Two cases recently issued by the Ontario Court of Appeal have found that insurers do not need to defend or indemnify homeowners or their children where the children are faced with bullying accusations.

The companion decisions of Unifund Assurance Company v. D.E. ("Unifund") and C.S. v. TD Home and Auto Insurance Company ("TD Home") overturned the trial court's decisions which found that an exclusion clause in the homeowners' policies was ambiguous, and therefore not applicable. Both decisions involved cases of under-age girls accused of bullying and harassing other children. The victims in these cases sued the children and their parents, alleging that the parents failed to take steps to prevent or remedy the continuous harassment of the victims. The parents argued that their insurer had a duty to defend and indemnify them under their homeowner insurance policies, which included liability coverage if their personal actions caused unintentional bodily injury.

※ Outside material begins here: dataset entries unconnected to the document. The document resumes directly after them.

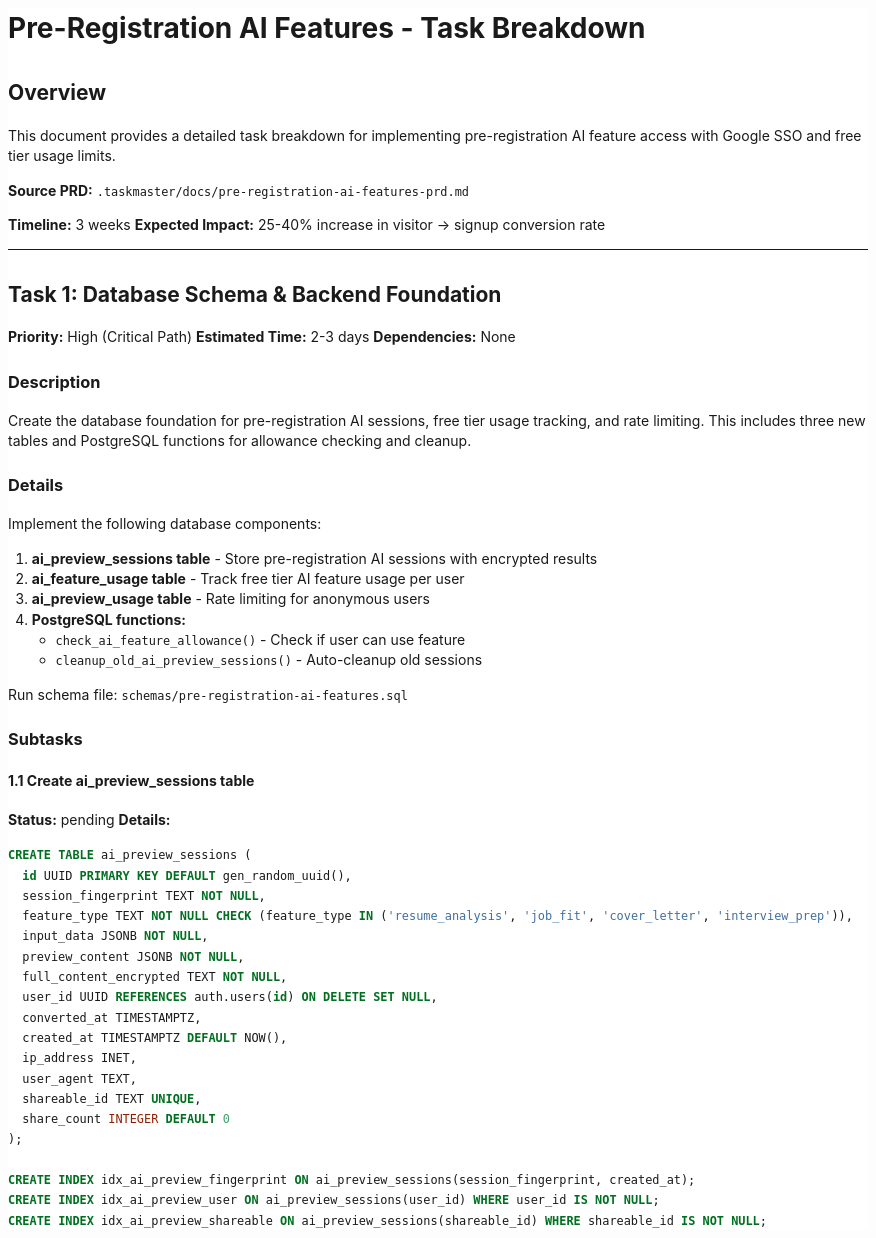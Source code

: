 # Pre-Registration AI Features - Task Breakdown

## Overview
This document provides a detailed task breakdown for implementing pre-registration AI feature access with Google SSO and free tier usage limits.

**Source PRD:** `.taskmaster/docs/pre-registration-ai-features-prd.md`

**Timeline:** 3 weeks
**Expected Impact:** 25-40% increase in visitor → signup conversion rate

---

## Task 1: Database Schema & Backend Foundation

**Priority:** High (Critical Path)
**Estimated Time:** 2-3 days
**Dependencies:** None

### Description
Create the database foundation for pre-registration AI sessions, free tier usage tracking, and rate limiting. This includes three new tables and PostgreSQL functions for allowance checking and cleanup.

### Details
Implement the following database components:

1. **ai_preview_sessions table** - Store pre-registration AI sessions with encrypted results
2. **ai_feature_usage table** - Track free tier AI feature usage per user
3. **ai_preview_usage table** - Rate limiting for anonymous users
4. **PostgreSQL functions:**
   - `check_ai_feature_allowance()` - Check if user can use feature
   - `cleanup_old_ai_preview_sessions()` - Auto-cleanup old sessions

Run schema file: `schemas/pre-registration-ai-features.sql`

### Subtasks

#### 1.1 Create ai_preview_sessions table
**Status:** pending
**Details:**
```sql
CREATE TABLE ai_preview_sessions (
  id UUID PRIMARY KEY DEFAULT gen_random_uuid(),
  session_fingerprint TEXT NOT NULL,
  feature_type TEXT NOT NULL CHECK (feature_type IN ('resume_analysis', 'job_fit', 'cover_letter', 'interview_prep')),
  input_data JSONB NOT NULL,
  preview_content JSONB NOT NULL,
  full_content_encrypted TEXT NOT NULL,
  user_id UUID REFERENCES auth.users(id) ON DELETE SET NULL,
  converted_at TIMESTAMPTZ,
  created_at TIMESTAMPTZ DEFAULT NOW(),
  ip_address INET,
  user_agent TEXT,
  shareable_id TEXT UNIQUE,
  share_count INTEGER DEFAULT 0
);

CREATE INDEX idx_ai_preview_fingerprint ON ai_preview_sessions(session_fingerprint, created_at);
CREATE INDEX idx_ai_preview_user ON ai_preview_sessions(user_id) WHERE user_id IS NOT NULL;
CREATE INDEX idx_ai_preview_shareable ON ai_preview_sessions(shareable_id) WHERE shareable_id IS NOT NULL;
```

In response, the insurers held that a standard exclusion clause applied. Specifically, clause 7(b) denied coverage where the claim arose from the insured's failure "to take steps to prevent sexual, physical, psychological or emotional abuse" or harassment.

In Unifund, the trial Court found that, since clause 7(b) was silent on whether it applied to only intentional or unintentional failures to take steps to prevent harassment, the clause was ambiguous. As such, the Court interpreted the exclusion clause narrowly, finding that the clause was limited to intentional failures but not situations where the failure arose through negligence. The Court therefore held that the exclusion clause did not apply and the insurers had a duty to defend. The Court in TD Home adopted the same reasoning as the trial decision of Unifund.

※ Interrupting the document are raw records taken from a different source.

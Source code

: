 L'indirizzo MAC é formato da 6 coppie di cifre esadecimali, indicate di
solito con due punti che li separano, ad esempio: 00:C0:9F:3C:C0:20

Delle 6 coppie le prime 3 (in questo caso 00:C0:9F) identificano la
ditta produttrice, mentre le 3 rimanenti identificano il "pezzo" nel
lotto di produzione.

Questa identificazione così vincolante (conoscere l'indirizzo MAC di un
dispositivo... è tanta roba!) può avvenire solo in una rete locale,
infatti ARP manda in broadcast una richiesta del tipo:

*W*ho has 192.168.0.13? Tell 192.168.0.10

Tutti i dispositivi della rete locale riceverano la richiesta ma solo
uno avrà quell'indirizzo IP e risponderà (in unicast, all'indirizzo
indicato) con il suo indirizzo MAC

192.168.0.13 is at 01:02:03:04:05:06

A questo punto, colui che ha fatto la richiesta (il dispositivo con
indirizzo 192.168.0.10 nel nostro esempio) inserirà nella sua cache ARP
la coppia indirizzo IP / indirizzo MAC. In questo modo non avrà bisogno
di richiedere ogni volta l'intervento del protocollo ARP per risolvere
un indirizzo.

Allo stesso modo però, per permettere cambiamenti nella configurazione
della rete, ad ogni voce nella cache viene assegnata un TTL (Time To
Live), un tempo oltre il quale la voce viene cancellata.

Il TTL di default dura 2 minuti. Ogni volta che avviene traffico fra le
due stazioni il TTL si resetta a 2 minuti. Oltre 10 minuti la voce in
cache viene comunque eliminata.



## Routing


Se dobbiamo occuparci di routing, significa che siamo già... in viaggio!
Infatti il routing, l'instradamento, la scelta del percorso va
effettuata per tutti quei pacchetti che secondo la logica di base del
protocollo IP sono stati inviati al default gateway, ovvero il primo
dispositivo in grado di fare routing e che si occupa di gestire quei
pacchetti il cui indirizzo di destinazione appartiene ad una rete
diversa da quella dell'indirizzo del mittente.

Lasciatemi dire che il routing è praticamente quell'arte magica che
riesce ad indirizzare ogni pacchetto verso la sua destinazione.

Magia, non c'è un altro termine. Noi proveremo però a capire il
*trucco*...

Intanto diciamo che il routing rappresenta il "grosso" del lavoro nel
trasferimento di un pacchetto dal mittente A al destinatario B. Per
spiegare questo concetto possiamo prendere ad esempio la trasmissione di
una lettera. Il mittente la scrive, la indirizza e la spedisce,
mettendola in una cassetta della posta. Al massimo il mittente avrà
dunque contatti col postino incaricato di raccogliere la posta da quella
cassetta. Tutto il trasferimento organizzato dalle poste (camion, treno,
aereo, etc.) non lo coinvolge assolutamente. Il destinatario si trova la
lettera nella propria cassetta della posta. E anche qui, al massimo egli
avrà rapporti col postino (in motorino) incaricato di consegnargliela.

On appeal of both decisions, the Court of Appeal rejected the argument that clause 7(b) was ambiguous. Rather, with respect to the claim against the parents, the Court of Appeal held that clause 7(b) was "clear on its face" and applied to claims of negligence. As such, the insurers were entitled to rely on the exclusion clause and deny coverage to the parents.

Unlike TD Home, the daughter in Unifund was not a party to the application or the appeal. In TD Home, the Court of Appeal also addressed the insurer's duty to defend the daughter. In that case, the Court of Appeal noted that the claims against the daughter were that she "verbally threated and physically assaulted" the victim at school, in the community, and via telecommunications. The Court of Appeal held that clause 6(b) applied, which denied coverage where the claim arose from an intentional act causing bodily injury. Therefore the insurer in TD Home did not have a duty to defend and indemnify the daughter.

The Court of Appeal's companion decisions certainly send a clear message that children and parents of children accused of bullying will not be able to rely on a homeowners' policy with similar exclusions in arguing their insurer has a duty to defend. Nevertheless, insurers would do well to review their policies and ensure their exclusion clauses leave little room to be interpreted ambiguously.